ABOUT THIS TASK: What is needed is an exact copy of every entry below, minus the images.

⟨

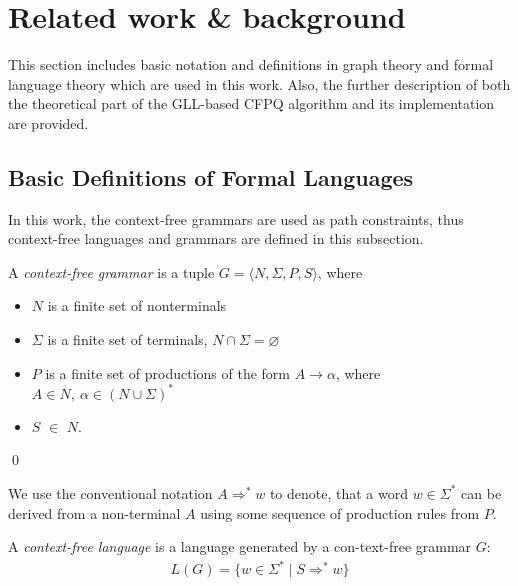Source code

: \section{Related work \& background}
This section includes basic notation and definitions in graph theory and formal language theory which are used in this work. Also, the further description of both the theoretical part of the GLL-based CFPQ algorithm and its implementation are provided.

\subsection{Basic Definitions of Formal Languages}

In this work, the context-free grammars are used as path constraints, thus context-free languages and grammars are defined in this subsection.

\begin{rudefinition}A \emph{context-free grammar} is a tuple $G= \langle N, \Sigma, P, S \rangle$, where
\begin{itemize}
    \item $N$ is a finite set of nonterminals
    \item $\Sigma$ is a finite set of terminals, $N \cap \Sigma = \varnothing$
    \item $P$ is a finite set of productions of the form $A \to \alpha$, where $A \in N,\ \alpha \in (N \cup \Sigma)^*$
    \item $S$ $\in$ $N$.
\end{itemize} \qed
\end{rudefinition}

We use the conventional notation $A \Rightarrow^* w$ to denote, that a
word $w \in \Sigma^*$ can be derived from a non-terminal $A$ using some sequence of production rules from $P$.

\begin{rudefinition} A \emph{context-free language} is a language generated by a con-text-free grammar $G$:
\begin{align*}
     L(G) = \{w \in \Sigma^* \mid S \Rightarrow^* w \}
\end{align*}
\end{rudefinition}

⟩

ANSWER TO THIS TASK:
Source code

: \section{Related work \& background}
This section includes basic notation and definitions in graph theory and formal language theory which are used in this work. Also, the further description of both the theoretical part of the GLL-based CFPQ algorithm and its implementation are provided.

\subsection{Basic Definitions of Formal Languages}

In this work, the context-free grammars are used as path constraints, thus context-free languages and grammars are defined in this subsection.

\begin{rudefinition}A \emph{context-free grammar} is a tuple $G= \langle N, \Sigma, P, S \rangle$, where
\begin{itemize}
    \item $N$ is a finite set of nonterminals
    \item $\Sigma$ is a finite set of terminals, $N \cap \Sigma = \varnothing$
    \item $P$ is a finite set of productions of the form $A \to \alpha$, where $A \in N,\ \alpha \in (N \cup \Sigma)^*$
    \item $S$ $\in$ $N$.
\end{itemize} \qed
\end{rudefinition}

We use the conventional notation $A \Rightarrow^* w$ to denote, that a
word $w \in \Sigma^*$ can be derived from a non-terminal $A$ using some sequence of production rules from $P$.

\begin{rudefinition} A \emph{context-free language} is a language generated by a con-text-free grammar $G$:
\begin{align*}
     L(G) = \{w \in \Sigma^* \mid S \Rightarrow^* w \}
\end{align*}
\end{rudefinition}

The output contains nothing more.